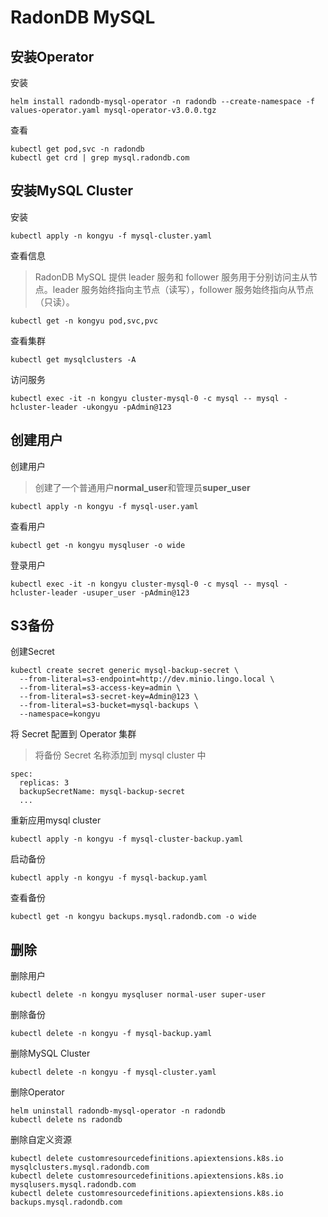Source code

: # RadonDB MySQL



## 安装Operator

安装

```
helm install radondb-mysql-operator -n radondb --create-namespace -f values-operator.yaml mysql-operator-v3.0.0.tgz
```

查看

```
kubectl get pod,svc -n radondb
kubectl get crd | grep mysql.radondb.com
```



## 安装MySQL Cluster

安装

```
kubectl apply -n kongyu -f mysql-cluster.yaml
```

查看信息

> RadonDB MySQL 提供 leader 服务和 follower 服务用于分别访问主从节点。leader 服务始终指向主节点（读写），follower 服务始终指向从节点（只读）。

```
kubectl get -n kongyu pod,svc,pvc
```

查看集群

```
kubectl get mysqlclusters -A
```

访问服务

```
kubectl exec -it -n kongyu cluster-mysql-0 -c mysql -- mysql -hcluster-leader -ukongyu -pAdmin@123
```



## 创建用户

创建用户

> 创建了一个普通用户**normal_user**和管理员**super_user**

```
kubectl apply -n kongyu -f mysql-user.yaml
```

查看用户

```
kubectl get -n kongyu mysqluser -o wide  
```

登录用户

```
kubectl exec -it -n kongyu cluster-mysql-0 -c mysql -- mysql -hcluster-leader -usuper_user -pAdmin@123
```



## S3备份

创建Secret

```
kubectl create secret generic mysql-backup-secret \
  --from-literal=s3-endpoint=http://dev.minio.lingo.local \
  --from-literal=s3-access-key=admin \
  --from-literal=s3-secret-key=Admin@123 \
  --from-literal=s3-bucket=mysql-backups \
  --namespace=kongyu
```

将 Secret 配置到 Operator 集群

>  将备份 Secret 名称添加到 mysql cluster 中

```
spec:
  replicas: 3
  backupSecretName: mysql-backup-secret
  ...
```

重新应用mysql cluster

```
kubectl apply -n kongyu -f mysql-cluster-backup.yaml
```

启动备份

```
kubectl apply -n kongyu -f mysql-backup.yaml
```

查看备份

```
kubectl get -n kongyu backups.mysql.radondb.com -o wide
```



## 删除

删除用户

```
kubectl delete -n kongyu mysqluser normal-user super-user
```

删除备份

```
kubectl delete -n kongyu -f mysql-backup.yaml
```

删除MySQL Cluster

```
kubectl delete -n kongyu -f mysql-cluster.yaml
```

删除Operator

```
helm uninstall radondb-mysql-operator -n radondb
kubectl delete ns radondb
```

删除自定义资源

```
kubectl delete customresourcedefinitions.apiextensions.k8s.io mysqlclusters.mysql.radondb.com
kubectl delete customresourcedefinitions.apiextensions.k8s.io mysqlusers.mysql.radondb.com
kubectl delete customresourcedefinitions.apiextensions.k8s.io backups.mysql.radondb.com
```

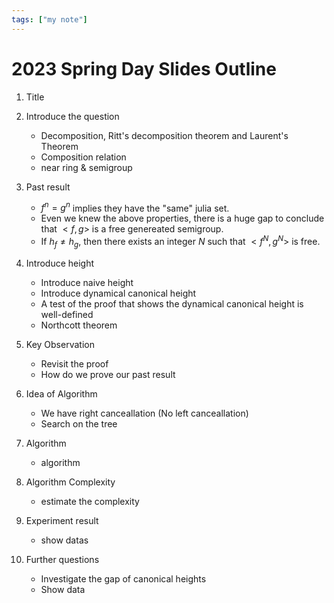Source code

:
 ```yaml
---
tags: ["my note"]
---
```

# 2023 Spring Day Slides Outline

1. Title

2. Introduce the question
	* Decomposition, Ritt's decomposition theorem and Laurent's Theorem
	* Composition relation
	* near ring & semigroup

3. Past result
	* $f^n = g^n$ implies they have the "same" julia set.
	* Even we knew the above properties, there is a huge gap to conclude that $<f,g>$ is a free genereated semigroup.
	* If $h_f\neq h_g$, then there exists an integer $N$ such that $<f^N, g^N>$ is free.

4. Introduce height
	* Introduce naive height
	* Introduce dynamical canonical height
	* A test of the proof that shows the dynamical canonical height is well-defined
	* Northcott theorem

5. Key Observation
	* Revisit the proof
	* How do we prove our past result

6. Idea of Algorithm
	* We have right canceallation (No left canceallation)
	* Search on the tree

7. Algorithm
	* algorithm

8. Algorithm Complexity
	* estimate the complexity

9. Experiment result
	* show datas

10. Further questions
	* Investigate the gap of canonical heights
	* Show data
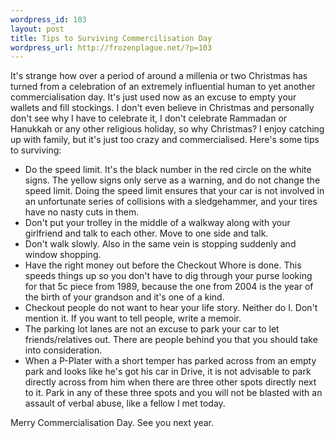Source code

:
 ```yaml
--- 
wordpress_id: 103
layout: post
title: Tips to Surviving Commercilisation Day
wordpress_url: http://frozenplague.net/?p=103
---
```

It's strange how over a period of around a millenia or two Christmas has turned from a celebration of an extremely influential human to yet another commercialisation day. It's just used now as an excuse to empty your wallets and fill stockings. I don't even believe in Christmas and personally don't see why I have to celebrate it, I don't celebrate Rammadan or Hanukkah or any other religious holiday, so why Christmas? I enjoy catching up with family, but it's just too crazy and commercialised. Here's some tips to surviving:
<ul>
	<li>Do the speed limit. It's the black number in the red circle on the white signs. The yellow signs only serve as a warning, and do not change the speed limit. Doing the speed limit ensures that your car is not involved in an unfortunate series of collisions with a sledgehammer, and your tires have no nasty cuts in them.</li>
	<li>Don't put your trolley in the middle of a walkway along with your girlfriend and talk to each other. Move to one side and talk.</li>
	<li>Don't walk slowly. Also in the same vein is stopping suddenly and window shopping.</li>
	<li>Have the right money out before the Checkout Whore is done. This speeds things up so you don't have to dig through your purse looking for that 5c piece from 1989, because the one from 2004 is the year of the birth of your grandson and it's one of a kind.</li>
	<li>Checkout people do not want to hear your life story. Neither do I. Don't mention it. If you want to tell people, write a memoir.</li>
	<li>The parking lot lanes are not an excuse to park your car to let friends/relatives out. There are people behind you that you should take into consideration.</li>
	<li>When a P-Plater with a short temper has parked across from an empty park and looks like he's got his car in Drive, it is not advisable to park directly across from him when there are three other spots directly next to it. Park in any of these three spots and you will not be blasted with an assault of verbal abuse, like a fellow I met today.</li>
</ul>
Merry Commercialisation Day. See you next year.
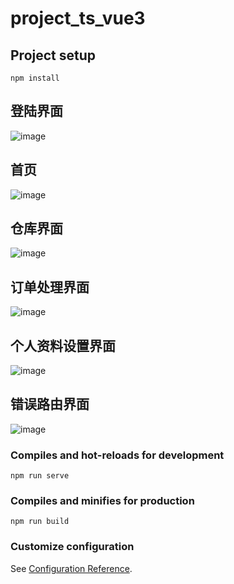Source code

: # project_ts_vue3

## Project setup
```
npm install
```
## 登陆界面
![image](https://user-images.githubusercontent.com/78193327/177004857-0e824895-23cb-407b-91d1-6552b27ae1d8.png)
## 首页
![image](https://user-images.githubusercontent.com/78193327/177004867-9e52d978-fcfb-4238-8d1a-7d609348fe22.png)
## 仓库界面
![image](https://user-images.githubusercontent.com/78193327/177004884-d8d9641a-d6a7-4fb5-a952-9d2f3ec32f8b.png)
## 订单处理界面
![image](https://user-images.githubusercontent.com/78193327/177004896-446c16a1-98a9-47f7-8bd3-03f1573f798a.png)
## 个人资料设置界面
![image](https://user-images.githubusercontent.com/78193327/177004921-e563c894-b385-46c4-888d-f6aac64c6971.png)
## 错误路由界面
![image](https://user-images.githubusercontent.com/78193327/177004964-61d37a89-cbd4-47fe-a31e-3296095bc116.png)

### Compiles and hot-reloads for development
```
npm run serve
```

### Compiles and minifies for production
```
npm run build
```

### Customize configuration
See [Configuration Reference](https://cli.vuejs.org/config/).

-- PROBLEM DESCRIPTION --
Look through the entries and copy every line in which the string "apply" appears.

-- ANSWER AREA --
kubectl apply -n kongyu -f mysql-cluster.yaml
kubectl apply -n kongyu -f mysql-user.yaml
kubectl apply -n kongyu -f mysql-cluster-backup.yaml
kubectl apply -n kongyu -f mysql-backup.yaml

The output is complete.